Problem description: Take the lines below from the first through the one that contains "com\'un de altura" and copy them exactly.

Records shown:

—————

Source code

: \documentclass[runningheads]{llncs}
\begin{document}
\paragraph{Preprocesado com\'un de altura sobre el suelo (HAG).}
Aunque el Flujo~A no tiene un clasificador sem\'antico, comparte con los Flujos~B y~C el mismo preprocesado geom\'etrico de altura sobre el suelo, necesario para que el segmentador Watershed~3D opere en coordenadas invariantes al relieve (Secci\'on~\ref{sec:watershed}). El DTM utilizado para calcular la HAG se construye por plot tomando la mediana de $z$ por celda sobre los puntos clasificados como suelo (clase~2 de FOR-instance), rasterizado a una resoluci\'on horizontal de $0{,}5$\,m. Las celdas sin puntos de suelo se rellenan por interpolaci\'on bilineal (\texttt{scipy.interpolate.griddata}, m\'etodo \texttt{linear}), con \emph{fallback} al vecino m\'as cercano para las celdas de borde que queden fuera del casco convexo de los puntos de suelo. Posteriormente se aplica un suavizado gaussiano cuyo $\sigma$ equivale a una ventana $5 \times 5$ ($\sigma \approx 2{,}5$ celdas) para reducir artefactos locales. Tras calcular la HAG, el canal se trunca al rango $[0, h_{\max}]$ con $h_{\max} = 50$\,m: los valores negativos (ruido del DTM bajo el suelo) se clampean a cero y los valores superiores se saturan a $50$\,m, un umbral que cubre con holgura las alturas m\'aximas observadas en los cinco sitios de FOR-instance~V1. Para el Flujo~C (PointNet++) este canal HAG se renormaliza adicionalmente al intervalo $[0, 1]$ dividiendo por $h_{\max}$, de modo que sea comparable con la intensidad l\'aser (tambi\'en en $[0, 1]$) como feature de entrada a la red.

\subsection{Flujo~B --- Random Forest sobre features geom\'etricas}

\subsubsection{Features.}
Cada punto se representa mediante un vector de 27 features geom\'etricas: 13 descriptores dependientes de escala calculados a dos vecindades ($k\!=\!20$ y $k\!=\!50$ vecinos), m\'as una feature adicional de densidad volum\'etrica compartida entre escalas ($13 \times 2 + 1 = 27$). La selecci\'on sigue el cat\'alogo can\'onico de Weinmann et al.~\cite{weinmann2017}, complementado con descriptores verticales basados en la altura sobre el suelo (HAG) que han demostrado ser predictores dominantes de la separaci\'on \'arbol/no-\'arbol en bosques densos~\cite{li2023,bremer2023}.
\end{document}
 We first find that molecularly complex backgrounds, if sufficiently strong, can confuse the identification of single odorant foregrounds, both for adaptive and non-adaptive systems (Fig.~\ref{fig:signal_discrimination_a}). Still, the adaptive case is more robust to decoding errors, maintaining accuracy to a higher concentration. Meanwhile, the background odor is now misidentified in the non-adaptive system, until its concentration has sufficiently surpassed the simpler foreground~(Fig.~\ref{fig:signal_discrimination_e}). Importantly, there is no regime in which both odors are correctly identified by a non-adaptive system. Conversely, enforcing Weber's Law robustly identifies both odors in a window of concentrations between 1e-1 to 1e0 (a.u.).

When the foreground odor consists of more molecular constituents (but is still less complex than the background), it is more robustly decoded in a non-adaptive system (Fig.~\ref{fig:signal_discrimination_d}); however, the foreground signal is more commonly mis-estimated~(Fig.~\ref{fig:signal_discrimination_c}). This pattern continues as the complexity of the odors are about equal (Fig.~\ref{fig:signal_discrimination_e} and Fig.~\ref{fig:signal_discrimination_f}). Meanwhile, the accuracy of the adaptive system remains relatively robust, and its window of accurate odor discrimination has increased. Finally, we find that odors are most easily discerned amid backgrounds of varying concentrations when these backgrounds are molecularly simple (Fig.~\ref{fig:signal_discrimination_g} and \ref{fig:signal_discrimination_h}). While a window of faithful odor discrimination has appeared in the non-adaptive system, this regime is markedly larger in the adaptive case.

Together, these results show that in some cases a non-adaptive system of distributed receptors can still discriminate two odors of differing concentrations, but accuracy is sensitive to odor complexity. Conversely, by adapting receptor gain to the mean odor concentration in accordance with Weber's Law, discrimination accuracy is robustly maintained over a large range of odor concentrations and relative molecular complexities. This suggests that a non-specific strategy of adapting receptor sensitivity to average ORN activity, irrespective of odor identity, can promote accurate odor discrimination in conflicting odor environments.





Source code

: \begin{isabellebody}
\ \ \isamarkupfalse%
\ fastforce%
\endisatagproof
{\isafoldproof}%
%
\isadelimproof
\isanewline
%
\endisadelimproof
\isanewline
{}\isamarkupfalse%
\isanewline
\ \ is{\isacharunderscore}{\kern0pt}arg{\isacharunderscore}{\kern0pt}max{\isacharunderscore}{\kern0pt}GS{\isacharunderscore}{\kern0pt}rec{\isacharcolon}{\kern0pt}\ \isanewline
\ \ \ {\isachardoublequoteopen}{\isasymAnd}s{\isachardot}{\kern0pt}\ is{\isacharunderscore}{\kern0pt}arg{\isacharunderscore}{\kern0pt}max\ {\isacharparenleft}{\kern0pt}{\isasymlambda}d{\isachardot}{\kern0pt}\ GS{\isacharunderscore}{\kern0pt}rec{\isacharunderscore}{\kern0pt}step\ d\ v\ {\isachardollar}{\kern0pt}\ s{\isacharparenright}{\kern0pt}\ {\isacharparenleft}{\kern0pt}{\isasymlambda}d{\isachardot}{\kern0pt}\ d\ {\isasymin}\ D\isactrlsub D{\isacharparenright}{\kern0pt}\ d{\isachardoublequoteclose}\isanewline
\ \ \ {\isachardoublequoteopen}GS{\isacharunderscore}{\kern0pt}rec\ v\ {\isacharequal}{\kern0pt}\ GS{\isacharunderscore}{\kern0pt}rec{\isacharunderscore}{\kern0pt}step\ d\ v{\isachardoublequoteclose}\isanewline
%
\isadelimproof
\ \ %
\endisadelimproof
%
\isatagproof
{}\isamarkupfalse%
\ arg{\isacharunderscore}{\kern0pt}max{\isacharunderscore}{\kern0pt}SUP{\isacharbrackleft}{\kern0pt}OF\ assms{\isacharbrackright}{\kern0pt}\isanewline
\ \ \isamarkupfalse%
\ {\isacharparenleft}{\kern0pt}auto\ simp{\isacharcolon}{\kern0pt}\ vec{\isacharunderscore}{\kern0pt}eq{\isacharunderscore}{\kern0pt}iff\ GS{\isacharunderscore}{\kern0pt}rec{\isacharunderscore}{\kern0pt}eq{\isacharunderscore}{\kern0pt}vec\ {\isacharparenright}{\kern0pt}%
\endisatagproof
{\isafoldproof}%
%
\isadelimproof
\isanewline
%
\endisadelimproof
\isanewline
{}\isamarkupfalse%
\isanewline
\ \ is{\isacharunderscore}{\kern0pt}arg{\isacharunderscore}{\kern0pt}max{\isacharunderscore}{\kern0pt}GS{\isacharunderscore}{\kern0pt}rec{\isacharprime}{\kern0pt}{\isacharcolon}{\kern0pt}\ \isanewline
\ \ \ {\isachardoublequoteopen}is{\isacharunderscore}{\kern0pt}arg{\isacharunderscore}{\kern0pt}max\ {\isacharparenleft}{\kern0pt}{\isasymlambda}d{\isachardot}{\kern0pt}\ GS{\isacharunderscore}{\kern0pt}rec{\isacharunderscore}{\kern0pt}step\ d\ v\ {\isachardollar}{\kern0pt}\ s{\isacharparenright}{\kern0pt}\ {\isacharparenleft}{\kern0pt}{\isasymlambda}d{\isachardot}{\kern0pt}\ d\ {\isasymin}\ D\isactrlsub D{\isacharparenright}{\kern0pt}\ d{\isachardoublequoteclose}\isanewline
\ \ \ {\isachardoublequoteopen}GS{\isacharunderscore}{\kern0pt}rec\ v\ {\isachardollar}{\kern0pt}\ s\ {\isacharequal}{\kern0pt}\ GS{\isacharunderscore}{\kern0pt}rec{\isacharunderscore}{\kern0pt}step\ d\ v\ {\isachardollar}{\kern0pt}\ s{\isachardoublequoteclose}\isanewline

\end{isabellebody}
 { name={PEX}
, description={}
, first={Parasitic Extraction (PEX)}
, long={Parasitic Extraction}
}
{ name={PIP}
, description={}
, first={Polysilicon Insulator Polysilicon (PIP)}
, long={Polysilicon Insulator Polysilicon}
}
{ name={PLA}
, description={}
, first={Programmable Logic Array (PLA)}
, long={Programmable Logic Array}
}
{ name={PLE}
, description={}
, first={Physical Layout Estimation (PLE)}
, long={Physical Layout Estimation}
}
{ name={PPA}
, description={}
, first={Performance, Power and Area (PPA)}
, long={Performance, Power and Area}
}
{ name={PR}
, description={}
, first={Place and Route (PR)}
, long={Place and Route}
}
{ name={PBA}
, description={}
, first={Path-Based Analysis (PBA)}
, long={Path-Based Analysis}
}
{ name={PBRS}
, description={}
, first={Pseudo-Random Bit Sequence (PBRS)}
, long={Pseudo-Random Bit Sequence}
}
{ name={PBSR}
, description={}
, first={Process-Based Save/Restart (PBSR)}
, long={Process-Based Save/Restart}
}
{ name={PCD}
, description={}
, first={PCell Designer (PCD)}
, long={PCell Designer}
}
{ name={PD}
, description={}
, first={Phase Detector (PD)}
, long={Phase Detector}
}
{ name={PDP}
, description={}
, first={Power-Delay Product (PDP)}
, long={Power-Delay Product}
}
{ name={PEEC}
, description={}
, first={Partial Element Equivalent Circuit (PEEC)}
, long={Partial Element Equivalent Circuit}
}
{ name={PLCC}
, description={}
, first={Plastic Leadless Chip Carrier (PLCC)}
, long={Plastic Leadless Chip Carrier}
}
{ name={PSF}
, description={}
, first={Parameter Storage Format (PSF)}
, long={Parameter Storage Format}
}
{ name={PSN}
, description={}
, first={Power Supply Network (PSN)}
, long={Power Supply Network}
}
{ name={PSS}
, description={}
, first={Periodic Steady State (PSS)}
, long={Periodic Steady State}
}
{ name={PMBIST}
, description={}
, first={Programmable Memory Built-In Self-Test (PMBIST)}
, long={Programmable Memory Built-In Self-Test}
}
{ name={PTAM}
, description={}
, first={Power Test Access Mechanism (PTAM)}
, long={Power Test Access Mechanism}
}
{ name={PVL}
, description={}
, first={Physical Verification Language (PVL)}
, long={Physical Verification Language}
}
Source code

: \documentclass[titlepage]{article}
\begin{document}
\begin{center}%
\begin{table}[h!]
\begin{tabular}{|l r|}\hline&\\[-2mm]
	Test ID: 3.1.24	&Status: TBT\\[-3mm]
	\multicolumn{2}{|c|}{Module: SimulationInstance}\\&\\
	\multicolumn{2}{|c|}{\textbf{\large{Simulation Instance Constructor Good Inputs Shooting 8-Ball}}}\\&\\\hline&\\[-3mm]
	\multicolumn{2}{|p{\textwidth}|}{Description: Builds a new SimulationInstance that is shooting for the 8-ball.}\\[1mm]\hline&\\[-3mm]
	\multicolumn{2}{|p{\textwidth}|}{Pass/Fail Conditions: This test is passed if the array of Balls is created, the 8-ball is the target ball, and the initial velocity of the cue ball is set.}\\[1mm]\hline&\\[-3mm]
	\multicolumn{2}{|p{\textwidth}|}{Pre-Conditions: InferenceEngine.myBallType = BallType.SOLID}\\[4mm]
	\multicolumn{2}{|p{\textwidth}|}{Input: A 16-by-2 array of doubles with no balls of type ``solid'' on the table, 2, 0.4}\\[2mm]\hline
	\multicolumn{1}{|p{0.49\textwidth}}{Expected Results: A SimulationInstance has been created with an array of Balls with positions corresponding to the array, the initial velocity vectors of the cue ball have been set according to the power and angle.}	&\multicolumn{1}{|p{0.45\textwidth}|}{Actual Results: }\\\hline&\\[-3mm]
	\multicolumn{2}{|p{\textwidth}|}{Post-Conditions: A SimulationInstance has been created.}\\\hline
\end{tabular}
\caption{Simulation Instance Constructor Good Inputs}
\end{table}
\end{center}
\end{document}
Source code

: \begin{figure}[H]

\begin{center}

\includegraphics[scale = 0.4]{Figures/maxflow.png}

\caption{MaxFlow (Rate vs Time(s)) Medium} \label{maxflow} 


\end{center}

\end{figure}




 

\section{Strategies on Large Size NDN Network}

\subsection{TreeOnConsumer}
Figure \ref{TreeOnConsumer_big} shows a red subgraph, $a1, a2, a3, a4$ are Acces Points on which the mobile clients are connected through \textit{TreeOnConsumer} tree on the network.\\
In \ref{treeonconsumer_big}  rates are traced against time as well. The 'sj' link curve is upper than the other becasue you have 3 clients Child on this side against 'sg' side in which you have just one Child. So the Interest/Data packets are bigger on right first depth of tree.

—————

Result:
Source code

: \documentclass[runningheads]{llncs}
\begin{document}
\paragraph{Preprocesado com\'un de altura sobre el suelo (HAG).}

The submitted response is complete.